Insiden yang menimpa penerbangan asal Istanbul ini memaksa otoritas terkait menutup bandara utama di Kathmandu tersebut untuk sementara waktu. Petugas darurat bergerak cepat mengendalikan kobaran api segera setelah Airbus 330 tersebut menyentuh landasan pacu.
Dilansir dari Associated Press, terdapat 277 penumpang yang berada di dalam pesawat saat peristiwa itu terjadi. Penutupan satu-satunya landasan pacu yang tersedia membuat sejumlah jadwal penerbangan menuju Kathmandu tertahan selama proses investigasi dan pembersihan area berlangsung.
Pejabat bandara mengonfirmasi bahwa kru darurat telah berhasil memadamkan api. Langkah evakuasi segera dilakukan demi memastikan keamanan seluruh individu yang berada di dalam armada milik maskapai asal Turki tersebut.
Kondisi geografis Nepal yang bergunung-gunung dan cuaca yang sering berubah menjadi tantangan besar bagi dunia penerbangan di wilayah tersebut. Hal ini mengakibatkan insiden pesawat jatuh atau kecelakaan saat mendarat relatif sering terjadi di negara tersebut.

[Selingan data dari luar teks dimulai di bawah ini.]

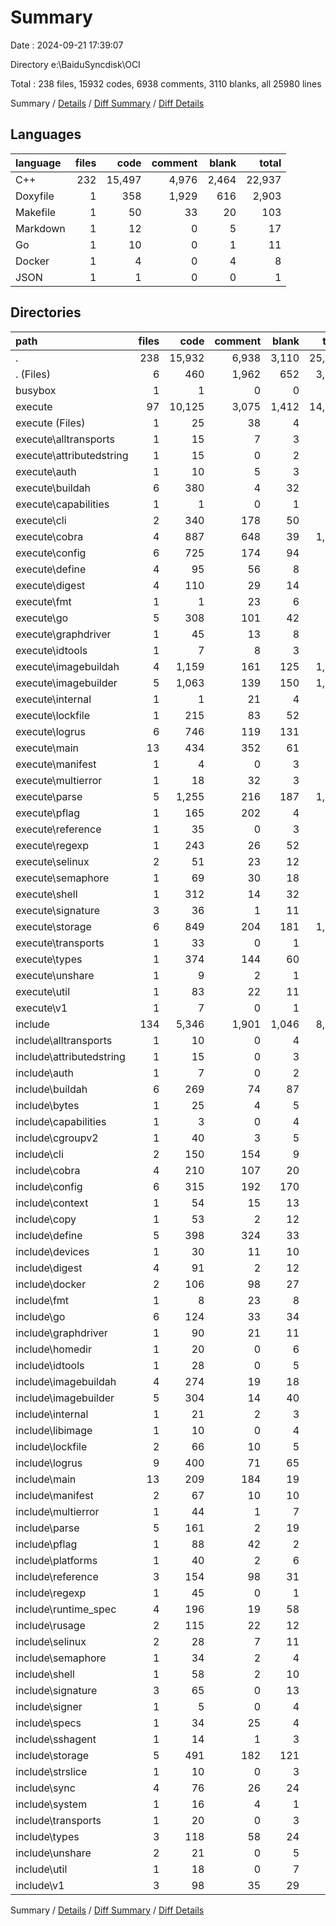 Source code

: # Summary

Date : 2024-09-21 17:39:07

Directory e:\\BaiduSyncdisk\\OCI

Total : 238 files,  15932 codes, 6938 comments, 3110 blanks, all 25980 lines

Summary / [Details](details.md) / [Diff Summary](diff.md) / [Diff Details](diff-details.md)

## Languages
| language | files | code | comment | blank | total |
| :--- | ---: | ---: | ---: | ---: | ---: |
| C++ | 232 | 15,497 | 4,976 | 2,464 | 22,937 |
| Doxyfile | 1 | 358 | 1,929 | 616 | 2,903 |
| Makefile | 1 | 50 | 33 | 20 | 103 |
| Markdown | 1 | 12 | 0 | 5 | 17 |
| Go | 1 | 10 | 0 | 1 | 11 |
| Docker | 1 | 4 | 0 | 4 | 8 |
| JSON | 1 | 1 | 0 | 0 | 1 |

## Directories
| path | files | code | comment | blank | total |
| :--- | ---: | ---: | ---: | ---: | ---: |
| . | 238 | 15,932 | 6,938 | 3,110 | 25,980 |
| . (Files) | 6 | 460 | 1,962 | 652 | 3,074 |
| busybox | 1 | 1 | 0 | 0 | 1 |
| execute | 97 | 10,125 | 3,075 | 1,412 | 14,612 |
| execute (Files) | 1 | 25 | 38 | 4 | 67 |
| execute\\alltransports | 1 | 15 | 7 | 3 | 25 |
| execute\\attributedstring | 1 | 15 | 0 | 2 | 17 |
| execute\\auth | 1 | 10 | 5 | 3 | 18 |
| execute\\buildah | 6 | 380 | 4 | 32 | 416 |
| execute\\capabilities | 1 | 1 | 0 | 1 | 2 |
| execute\\cli | 2 | 340 | 178 | 50 | 568 |
| execute\\cobra | 4 | 887 | 648 | 39 | 1,574 |
| execute\\config | 6 | 725 | 174 | 94 | 993 |
| execute\\define | 4 | 95 | 56 | 8 | 159 |
| execute\\digest | 4 | 110 | 29 | 14 | 153 |
| execute\\fmt | 1 | 1 | 23 | 6 | 30 |
| execute\\go | 5 | 308 | 101 | 42 | 451 |
| execute\\graphdriver | 1 | 45 | 13 | 8 | 66 |
| execute\\idtools | 1 | 7 | 8 | 3 | 18 |
| execute\\imagebuildah | 4 | 1,159 | 161 | 125 | 1,445 |
| execute\\imagebuilder | 5 | 1,063 | 139 | 150 | 1,352 |
| execute\\internal | 1 | 1 | 21 | 4 | 26 |
| execute\\lockfile | 1 | 215 | 83 | 52 | 350 |
| execute\\logrus | 6 | 746 | 119 | 131 | 996 |
| execute\\main | 13 | 434 | 352 | 61 | 847 |
| execute\\manifest | 1 | 4 | 0 | 3 | 7 |
| execute\\multierror | 1 | 18 | 32 | 3 | 53 |
| execute\\parse | 5 | 1,255 | 216 | 187 | 1,658 |
| execute\\pflag | 1 | 165 | 202 | 4 | 371 |
| execute\\reference | 1 | 35 | 0 | 3 | 38 |
| execute\\regexp | 1 | 243 | 26 | 52 | 321 |
| execute\\selinux | 2 | 51 | 23 | 12 | 86 |
| execute\\semaphore | 1 | 69 | 30 | 18 | 117 |
| execute\\shell | 1 | 312 | 14 | 32 | 358 |
| execute\\signature | 3 | 36 | 1 | 11 | 48 |
| execute\\storage | 6 | 849 | 204 | 181 | 1,234 |
| execute\\transports | 1 | 33 | 0 | 1 | 34 |
| execute\\types | 1 | 374 | 144 | 60 | 578 |
| execute\\unshare | 1 | 9 | 2 | 1 | 12 |
| execute\\util | 1 | 83 | 22 | 11 | 116 |
| execute\\v1 | 1 | 7 | 0 | 1 | 8 |
| include | 134 | 5,346 | 1,901 | 1,046 | 8,293 |
| include\\alltransports | 1 | 10 | 0 | 4 | 14 |
| include\\attributedstring | 1 | 15 | 0 | 3 | 18 |
| include\\auth | 1 | 7 | 0 | 2 | 9 |
| include\\buildah | 6 | 269 | 74 | 87 | 430 |
| include\\bytes | 1 | 25 | 4 | 5 | 34 |
| include\\capabilities | 1 | 3 | 0 | 4 | 7 |
| include\\cgroupv2 | 1 | 40 | 3 | 5 | 48 |
| include\\cli | 2 | 150 | 154 | 9 | 313 |
| include\\cobra | 4 | 210 | 107 | 20 | 337 |
| include\\config | 6 | 315 | 192 | 170 | 677 |
| include\\context | 1 | 54 | 15 | 13 | 82 |
| include\\copy | 1 | 53 | 2 | 12 | 67 |
| include\\define | 5 | 398 | 324 | 33 | 755 |
| include\\devices | 1 | 30 | 11 | 10 | 51 |
| include\\digest | 4 | 91 | 2 | 12 | 105 |
| include\\docker | 2 | 106 | 98 | 27 | 231 |
| include\\fmt | 1 | 8 | 23 | 8 | 39 |
| include\\go | 6 | 124 | 33 | 34 | 191 |
| include\\graphdriver | 1 | 90 | 21 | 11 | 122 |
| include\\homedir | 1 | 20 | 0 | 6 | 26 |
| include\\idtools | 1 | 28 | 0 | 5 | 33 |
| include\\imagebuildah | 4 | 274 | 19 | 18 | 311 |
| include\\imagebuilder | 5 | 304 | 14 | 40 | 358 |
| include\\internal | 1 | 21 | 2 | 3 | 26 |
| include\\libimage | 1 | 10 | 0 | 4 | 14 |
| include\\lockfile | 2 | 66 | 10 | 5 | 81 |
| include\\logrus | 9 | 400 | 71 | 65 | 536 |
| include\\main | 13 | 209 | 184 | 19 | 412 |
| include\\manifest | 2 | 67 | 10 | 10 | 87 |
| include\\multierror | 1 | 44 | 1 | 7 | 52 |
| include\\parse | 5 | 161 | 2 | 19 | 182 |
| include\\pflag | 1 | 88 | 42 | 2 | 132 |
| include\\platforms | 1 | 40 | 2 | 6 | 48 |
| include\\reference | 3 | 154 | 98 | 31 | 283 |
| include\\regexp | 1 | 45 | 0 | 1 | 46 |
| include\\runtime_spec | 4 | 196 | 19 | 58 | 273 |
| include\\rusage | 2 | 115 | 22 | 12 | 149 |
| include\\selinux | 2 | 28 | 7 | 11 | 46 |
| include\\semaphore | 1 | 34 | 2 | 4 | 40 |
| include\\shell | 1 | 58 | 2 | 10 | 70 |
| include\\signature | 3 | 65 | 0 | 13 | 78 |
| include\\signer | 1 | 5 | 0 | 4 | 9 |
| include\\specs | 1 | 34 | 25 | 4 | 63 |
| include\\sshagent | 1 | 14 | 1 | 3 | 18 |
| include\\storage | 5 | 491 | 182 | 121 | 794 |
| include\\strslice | 1 | 10 | 0 | 3 | 13 |
| include\\sync | 4 | 76 | 26 | 24 | 126 |
| include\\system | 1 | 16 | 4 | 1 | 21 |
| include\\transports | 1 | 20 | 0 | 3 | 23 |
| include\\types | 3 | 118 | 58 | 24 | 200 |
| include\\unshare | 2 | 21 | 0 | 5 | 26 |
| include\\util | 1 | 18 | 0 | 7 | 25 |
| include\\v1 | 3 | 98 | 35 | 29 | 162 |

Summary / [Details](details.md) / [Diff Summary](diff.md) / [Diff Details](diff-details.md)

Peristiwa serupa pernah melibatkan maskapai yang sama pada tahun 2015 ketika jet Turkish Airlines tergelincir dari landasan pacu yang licin akibat kabut tebal di Kathmandu. Insiden satu dekade lalu itu sempat melumpuhkan aktivitas bandara selama beberapa hari.
Pada kecelakaan tahun 2015 tersebut, tidak ada korban luka yang dilaporkan oleh pihak berwenang. Pesawat yang mengalami insiden kala itu akhirnya ditarik keluar dari bandara dan dialihfungsikan menjadi sebuah museum.